Businesswoman asal Indonesia yang telah menetap di Australia sejak 2003, Shelly Muria Rizky, membagikan pengalamannya mengenai jurusan kuliah yang berpeluang besar membantu lulusan asing meraih status PR lebih cepat.
"Kalau kamu ambil jurusan ini, peluang untuk dapat kerja dan sponsor setelah lulus jadi lebih besar, karena Australia memang butuh tenaga kerja di bidang itu," tulis Shelly dalam unggahan di akun Instagram pribadinya, @shelly_m_rizky.
Shelly menjelaskan, kebutuhan tenaga kerja di beberapa sektor di Australia saat ini masih tinggi, sementara jumlah tenaga kerja lokal yang memenuhi kualifikasi masih terbatas. Kondisi tersebut membuat pemerintah Australia lebih terbuka terhadap tenaga kerja dari luar negeri untuk mengisi kekosongan tersebut.

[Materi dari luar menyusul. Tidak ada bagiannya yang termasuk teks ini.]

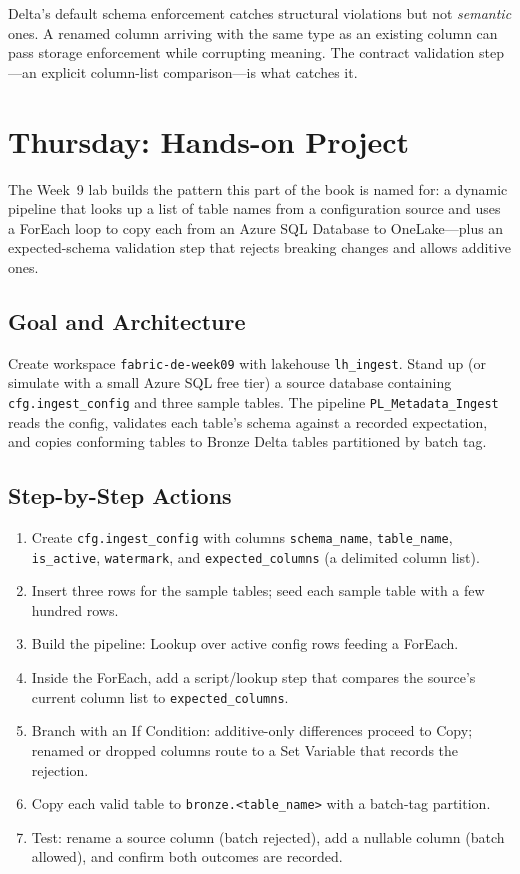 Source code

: \begin{pitfall}
Delta's default schema enforcement catches structural violations but not \emph{semantic} ones. A renamed column arriving with the same type as an existing column can pass storage enforcement while corrupting meaning. The contract validation step---an explicit column-list comparison---is what catches it.
\end{pitfall}

\section{Thursday: Hands-on Project}
The Week~9 lab builds the pattern this part of the book is named for: a dynamic pipeline that looks up a list of table names from a configuration source and uses a ForEach loop to copy each from an Azure SQL Database to OneLake---plus an expected-schema validation step that rejects breaking changes and allows additive ones.

\subsection{Goal and Architecture}
Create workspace \texttt{fabric-de-week09} with lakehouse \texttt{lh\_ingest}. Stand up (or simulate with a small Azure SQL free tier) a source database containing \texttt{cfg.ingest\_config} and three sample tables. The pipeline \texttt{PL\_Metadata\_Ingest} reads the config, validates each table's schema against a recorded expectation, and copies conforming tables to Bronze Delta tables partitioned by batch tag.

\subsection{Step-by-Step Actions}
\begin{enumerate}
    \item Create \texttt{cfg.ingest\_config} with columns \texttt{schema\_name}, \texttt{table\_name}, \texttt{is\_active}, \texttt{watermark}, and \texttt{expected\_columns} (a delimited column list).
    \item Insert three rows for the sample tables; seed each sample table with a few hundred rows.
    \item Build the pipeline: Lookup over active config rows feeding a ForEach.
    \item Inside the ForEach, add a script/lookup step that compares the source's current column list to \texttt{expected\_columns}.
    \item Branch with an If Condition: additive-only differences proceed to Copy; renamed or dropped columns route to a Set Variable that records the rejection.
    \item Copy each valid table to \texttt{bronze.<table\_name>} with a batch-tag partition.
    \item Test: rename a source column (batch rejected), add a nullable column (batch allowed), and confirm both outcomes are recorded.
\end{enumerate}

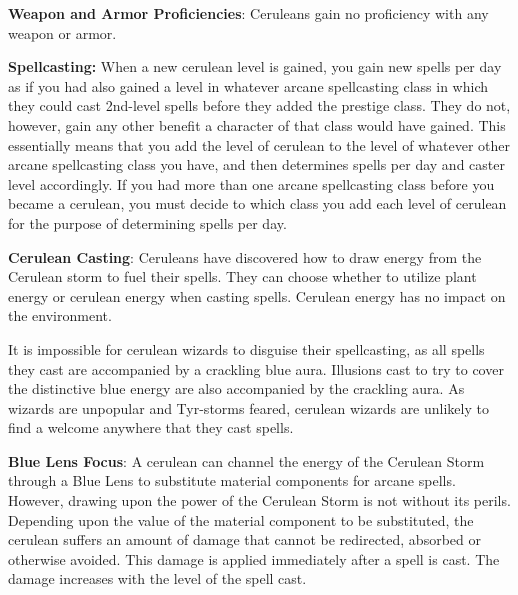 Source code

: {
\textbf{Weapon and Armor Proficiencies}: Ceruleans gain no proficiency with any weapon or armor.

\textbf{Spellcasting:} When a new cerulean level is gained, you gain new spells per day as if you had also gained a level in whatever arcane spellcasting class in which they could cast 2nd-level spells before they added the prestige class. They do not, however, gain any other benefit a character of that class would have gained. This essentially means that you add the level of cerulean to the level of whatever other arcane spellcasting class you have, and then determines spells per day and caster level accordingly. If you had more than one arcane spellcasting class before you became a cerulean, you must decide to which class you add each level of cerulean for the purpose of determining spells per day.

\textbf{Cerulean Casting}: Ceruleans have discovered how to draw energy from the Cerulean storm to fuel their spells. They can choose whether to utilize plant energy or cerulean energy when casting spells. Cerulean energy has no impact on the environment.

It is impossible for cerulean wizards to disguise their spellcasting, as all spells they cast are accompanied by a crackling blue aura. Illusions cast to try to cover the distinctive blue energy are also accompanied by the crackling aura. As wizards are unpopular and Tyr-storms feared, cerulean wizards are unlikely to find a welcome anywhere that they cast spells.

\textbf{Blue Lens Focus}: A cerulean can channel the energy of the Cerulean Storm through a Blue Lens to substitute material components for arcane spells. However, drawing upon the power of the Cerulean Storm is not without its perils. Depending upon the value of the material component to be substituted, the cerulean suffers an amount of damage that cannot be redirected, absorbed or otherwise avoided. This damage is applied immediately after a spell is cast. The damage increases with the level of the spell cast.


}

"Supply dan demand-nya belum seimbang. Karena itu, Australia banyak buka kesempatan buat tenaga kerja dari luar untuk bantu memenuhi kebutuhan itu. Makanya peluang PR jadi lebih besar juga," ujarnya kepada Kompas.com.
1. Keperawatan dan Kesehatan Profesi di bidang kesehatan seperti perawat, bidan, dokter gigi, dan apoteker masih menjadi kebutuhan utama di Australia. Negara tersebut tengah menghadapi kekurangan tenaga medis di berbagai wilayah, sehingga lulusan di bidang ini memiliki peluang besar untuk mendapat PR.
2. Teknologi Informasi (IT) Industri digital Australia berkembang pesat dalam beberapa tahun terakhir. Lulusan jurusan software engineering, data analytics, dan cyber security kini banyak dicari perusahaan maupun instansi pemerintah.
3. Teknik (Engineering) Jurusan teknik—mulai dari teknik sipil, mesin, listrik, hingga pertambangan—masih menjadi salah satu bidang paling menjanjikan. Banyaknya proyek pembangunan infrastruktur dan aktivitas pertambangan di Australia membuat lulusan teknik sangat dibutuhkan.
4. Pendidikan Profesi guru, terutama di bidang early childhood education serta pengajaran sains dan matematika, termasuk yang paling dicari. Menurut Shelly, banyak warga lokal Australia yang enggan berkarier sebagai guru, sehingga membuka peluang besar bagi tenaga pengajar dari luar negeri.
5. Trade atau Pekerjaan Terampil (Vocational) Pekerjaan seperti chef, tukang listrik, tukang las, hingga tukang kayu sering dianggap remeh, namun di Australia profesi ini justru sangat dihargai dan bergaji tinggi. Pemerintah Australia terus membuka lowongan untuk pekerja terampil di sektor ini.
Shelly menekankan, bagi mereka yang berencana kuliah dengan tujuan akhir mendapatkan PR, sebaiknya memilih jurusan yang termasuk dalam Skilled Occupation List(SOL) Australia.